Supplied material:
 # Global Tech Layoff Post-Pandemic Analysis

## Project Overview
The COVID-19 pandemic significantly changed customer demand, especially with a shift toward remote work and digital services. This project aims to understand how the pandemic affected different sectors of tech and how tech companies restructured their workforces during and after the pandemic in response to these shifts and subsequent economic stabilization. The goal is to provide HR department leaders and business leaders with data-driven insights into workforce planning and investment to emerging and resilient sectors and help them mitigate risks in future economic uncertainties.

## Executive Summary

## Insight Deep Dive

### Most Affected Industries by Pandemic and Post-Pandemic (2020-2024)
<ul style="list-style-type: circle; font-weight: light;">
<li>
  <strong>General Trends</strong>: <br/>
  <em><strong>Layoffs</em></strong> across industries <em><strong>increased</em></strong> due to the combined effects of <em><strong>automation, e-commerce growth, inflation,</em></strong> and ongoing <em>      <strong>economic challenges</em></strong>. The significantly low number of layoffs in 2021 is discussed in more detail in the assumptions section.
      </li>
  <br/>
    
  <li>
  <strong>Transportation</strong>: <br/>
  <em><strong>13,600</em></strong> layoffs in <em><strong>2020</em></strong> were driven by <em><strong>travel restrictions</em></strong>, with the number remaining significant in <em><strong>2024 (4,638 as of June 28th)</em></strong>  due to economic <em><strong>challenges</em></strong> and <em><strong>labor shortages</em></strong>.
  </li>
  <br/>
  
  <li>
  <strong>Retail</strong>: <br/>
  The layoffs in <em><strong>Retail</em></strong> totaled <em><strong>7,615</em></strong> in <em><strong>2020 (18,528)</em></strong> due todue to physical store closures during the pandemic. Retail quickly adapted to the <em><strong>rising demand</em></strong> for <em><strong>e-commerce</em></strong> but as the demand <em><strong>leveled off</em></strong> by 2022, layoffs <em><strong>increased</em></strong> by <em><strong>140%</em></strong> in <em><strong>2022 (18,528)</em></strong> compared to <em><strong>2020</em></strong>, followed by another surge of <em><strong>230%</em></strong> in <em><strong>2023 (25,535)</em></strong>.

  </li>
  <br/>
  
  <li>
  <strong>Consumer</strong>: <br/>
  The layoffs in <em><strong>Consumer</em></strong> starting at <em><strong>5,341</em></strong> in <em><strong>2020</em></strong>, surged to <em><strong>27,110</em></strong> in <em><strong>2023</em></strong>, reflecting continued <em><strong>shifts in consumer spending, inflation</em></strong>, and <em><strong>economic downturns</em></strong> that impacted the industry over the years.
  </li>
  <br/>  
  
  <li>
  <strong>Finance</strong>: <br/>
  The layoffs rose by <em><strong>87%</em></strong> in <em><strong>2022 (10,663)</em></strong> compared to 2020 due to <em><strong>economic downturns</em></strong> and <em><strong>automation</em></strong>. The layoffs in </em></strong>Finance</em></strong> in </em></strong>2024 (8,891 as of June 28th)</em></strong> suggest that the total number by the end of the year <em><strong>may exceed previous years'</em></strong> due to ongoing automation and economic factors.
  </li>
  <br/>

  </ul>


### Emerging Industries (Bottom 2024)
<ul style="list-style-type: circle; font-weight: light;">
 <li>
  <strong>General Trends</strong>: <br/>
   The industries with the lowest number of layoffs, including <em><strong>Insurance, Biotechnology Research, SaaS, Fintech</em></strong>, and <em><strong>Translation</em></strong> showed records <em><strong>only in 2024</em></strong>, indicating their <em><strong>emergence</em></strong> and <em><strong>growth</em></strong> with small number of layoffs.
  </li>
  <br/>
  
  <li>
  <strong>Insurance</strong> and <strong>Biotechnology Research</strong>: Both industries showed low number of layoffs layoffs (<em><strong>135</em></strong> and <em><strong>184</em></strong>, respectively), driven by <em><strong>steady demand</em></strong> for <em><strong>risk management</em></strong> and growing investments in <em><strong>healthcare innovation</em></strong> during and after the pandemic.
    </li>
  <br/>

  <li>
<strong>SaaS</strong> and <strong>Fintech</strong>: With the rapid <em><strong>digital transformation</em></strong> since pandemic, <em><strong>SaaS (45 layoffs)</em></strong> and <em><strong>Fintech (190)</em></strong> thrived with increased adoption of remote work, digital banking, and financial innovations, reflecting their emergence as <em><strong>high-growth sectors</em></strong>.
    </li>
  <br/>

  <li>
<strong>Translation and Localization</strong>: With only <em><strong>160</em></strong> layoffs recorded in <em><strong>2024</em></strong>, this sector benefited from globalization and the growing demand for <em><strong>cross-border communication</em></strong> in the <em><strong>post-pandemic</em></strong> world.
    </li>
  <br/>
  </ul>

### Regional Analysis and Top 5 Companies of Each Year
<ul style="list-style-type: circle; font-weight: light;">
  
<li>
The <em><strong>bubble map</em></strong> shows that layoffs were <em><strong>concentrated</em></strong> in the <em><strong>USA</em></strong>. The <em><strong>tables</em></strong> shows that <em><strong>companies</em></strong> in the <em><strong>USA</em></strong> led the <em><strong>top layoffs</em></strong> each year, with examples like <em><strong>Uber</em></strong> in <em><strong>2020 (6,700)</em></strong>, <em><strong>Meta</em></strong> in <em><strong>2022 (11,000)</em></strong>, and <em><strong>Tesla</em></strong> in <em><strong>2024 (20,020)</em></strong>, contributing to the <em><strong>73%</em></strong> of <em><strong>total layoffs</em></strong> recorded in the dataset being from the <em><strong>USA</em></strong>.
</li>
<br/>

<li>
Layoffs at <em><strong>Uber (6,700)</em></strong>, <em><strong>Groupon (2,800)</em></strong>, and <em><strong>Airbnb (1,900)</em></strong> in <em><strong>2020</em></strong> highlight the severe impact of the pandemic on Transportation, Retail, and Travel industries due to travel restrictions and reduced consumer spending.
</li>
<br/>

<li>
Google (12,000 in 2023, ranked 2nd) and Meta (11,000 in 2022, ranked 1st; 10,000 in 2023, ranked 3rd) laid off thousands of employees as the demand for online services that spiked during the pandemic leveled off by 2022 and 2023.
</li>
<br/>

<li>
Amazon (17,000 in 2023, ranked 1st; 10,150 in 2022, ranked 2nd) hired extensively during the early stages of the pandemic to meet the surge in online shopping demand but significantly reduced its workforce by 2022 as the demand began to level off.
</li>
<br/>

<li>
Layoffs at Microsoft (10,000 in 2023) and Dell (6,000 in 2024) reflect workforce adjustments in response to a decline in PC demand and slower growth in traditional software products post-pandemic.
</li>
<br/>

Assigned task: Check each line of the records above for "only", and copy those that have it.

Answer box:
   The industries with the lowest number of layoffs, including <em><strong>Insurance, Biotechnology Research, SaaS, Fintech</em></strong>, and <em><strong>Translation</em></strong> showed records <em><strong>only in 2024</em></strong>, indicating their <em><strong>emergence</em></strong> and <em><strong>growth</em></strong> with small number of layoffs.
<strong>Translation and Localization</strong>: With only <em><strong>160</em></strong> layoffs recorded in <em><strong>2024</em></strong>, this sector benefited from globalization and the growing demand for <em><strong>cross-border communication</em></strong> in the <em><strong>post-pandemic</em></strong> world.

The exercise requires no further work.